Member Reviews

The Alchemy of Flowers is a modern adult reimaging of The Secret Garden, with loose elements of fantasy and mythology. In truth, I was seduced by a cool cover and promises of magical flowers.
While there is a strong sense of whimsy and enchantment, there wasn't really magic in the way I was expecting. The main character had an unexplored ability to speak to flowers, but it's hardly ever used except as a way to give her plot-related answers.
I found this to be very predictable, but the mystery is really more of a catalyst to Eloise's development. I am unfamiliar with issues pertaining to infertility or reproductive health, motherhood, body image and sexuality, all which is a major focus of the story and Eloise's character arc, so I maybe didn't connect in the way another reader will.
The writing felt a flat at times to the point where I was skimming sections here and there in the middle, but I enjoyed the descriptions of the teas and tisanes. I also wasn't completely sold on the romance, something about Raphael came off as lacking.
In essence, this book was not for me despite the pretty writing--I am not the target audience. I received a complimentary copy of this book from NetGalley and the publisher Harper Muse. Opinions expressed in this review are my own.
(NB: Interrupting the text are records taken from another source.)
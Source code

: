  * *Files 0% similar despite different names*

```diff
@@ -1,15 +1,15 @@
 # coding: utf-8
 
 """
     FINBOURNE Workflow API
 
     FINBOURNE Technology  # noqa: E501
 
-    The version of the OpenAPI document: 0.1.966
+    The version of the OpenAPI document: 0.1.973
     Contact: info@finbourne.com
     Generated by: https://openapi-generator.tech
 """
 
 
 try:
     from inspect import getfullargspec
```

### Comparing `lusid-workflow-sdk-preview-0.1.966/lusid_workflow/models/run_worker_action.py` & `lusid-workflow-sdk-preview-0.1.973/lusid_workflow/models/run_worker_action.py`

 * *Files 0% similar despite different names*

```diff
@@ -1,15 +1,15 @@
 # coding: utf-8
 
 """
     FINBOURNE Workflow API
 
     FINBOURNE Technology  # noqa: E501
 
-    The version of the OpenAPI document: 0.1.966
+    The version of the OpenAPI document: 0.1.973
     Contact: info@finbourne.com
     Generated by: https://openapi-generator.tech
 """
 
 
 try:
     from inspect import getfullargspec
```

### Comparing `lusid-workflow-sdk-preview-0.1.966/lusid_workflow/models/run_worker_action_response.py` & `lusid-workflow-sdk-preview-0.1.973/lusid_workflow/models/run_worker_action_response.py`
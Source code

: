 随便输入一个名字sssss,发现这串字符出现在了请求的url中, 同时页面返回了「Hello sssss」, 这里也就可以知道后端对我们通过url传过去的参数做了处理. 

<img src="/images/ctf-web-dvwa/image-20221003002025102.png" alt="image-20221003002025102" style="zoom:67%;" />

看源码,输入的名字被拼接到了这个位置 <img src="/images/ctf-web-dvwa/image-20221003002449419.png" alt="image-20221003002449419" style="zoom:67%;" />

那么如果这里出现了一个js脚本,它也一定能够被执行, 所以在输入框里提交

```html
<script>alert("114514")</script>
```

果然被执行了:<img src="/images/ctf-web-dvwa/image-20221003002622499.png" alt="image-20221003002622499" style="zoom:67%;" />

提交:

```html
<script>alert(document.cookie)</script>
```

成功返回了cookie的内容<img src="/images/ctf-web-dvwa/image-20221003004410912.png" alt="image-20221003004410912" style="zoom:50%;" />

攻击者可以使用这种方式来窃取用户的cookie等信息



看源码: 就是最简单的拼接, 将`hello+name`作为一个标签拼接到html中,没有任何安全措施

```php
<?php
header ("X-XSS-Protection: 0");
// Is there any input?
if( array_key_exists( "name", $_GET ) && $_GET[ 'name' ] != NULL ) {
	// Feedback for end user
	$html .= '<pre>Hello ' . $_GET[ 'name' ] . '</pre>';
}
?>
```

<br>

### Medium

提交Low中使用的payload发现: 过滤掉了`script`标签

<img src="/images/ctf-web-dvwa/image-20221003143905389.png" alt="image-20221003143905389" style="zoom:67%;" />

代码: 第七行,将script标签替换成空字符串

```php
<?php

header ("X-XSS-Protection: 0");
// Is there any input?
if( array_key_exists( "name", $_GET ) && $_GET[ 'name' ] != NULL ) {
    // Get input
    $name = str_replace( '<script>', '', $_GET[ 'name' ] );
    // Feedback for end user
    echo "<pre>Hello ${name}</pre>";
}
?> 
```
Thank you to NetGalley for an early copy of this book.
These opinions are solely my own, and not that of the publisher.
Eloise has literally set her old life on fire. Nevertheless, she picks up the ashes and starts her new life by taking a job at a beautiful and secret garden in Southern France that is owned by a mysterious woman known as La Patronne. La Patronne has rules for those who work in the garden: No gossiping, no one can leave their room during dusk, and no children. At first Eloise is fine with the rules. She is having a wonderful time with her fellow employees in the garden, who she bonds with almost immediately. She enjoys taking care of the flowers who seem to magically "talk" to her, as well as creating "tisanes (herbal beverages used for cures)" to help cure La Patronne .
She is even starting to feel more positive about herself, and she believes the beauty of the garden, as well as her new responsibilities as a kind of sorceress of flowers and plants, are helping her to forget her past. However, one evening she sees three mysterious, cloaked women when she loses track of time, and is caught outside of her room at twilight. Then things begin to get even stranger when she begins to hear giggling, and sees footprints that belong to a child. Who are the mysterious women, and why is no one allowed out at twilight? Is the little girl real or imagined? Eloise begins to investigate.
Spoiler Alert: Eloise makes no secret of the fact that her marriage and her old life imploded because of her struggles with fertility. She lost several babies, and tried, unsuccessfully, to adopt. This is a recurring theme throughout the book. Therefore, anyone who is struggling with something similar may have a hard time reading this book. Regardless, through her new experiences in the garden, Eloise is able to begin to heal from those losses.
If you are someone who is interested in flowers and gardening, there are wonderful descriptions of all of the living things in the garden (even the poison garden). Also, there are vivid descriptions of the meals that Eloise and her new friends share with one another in the garden.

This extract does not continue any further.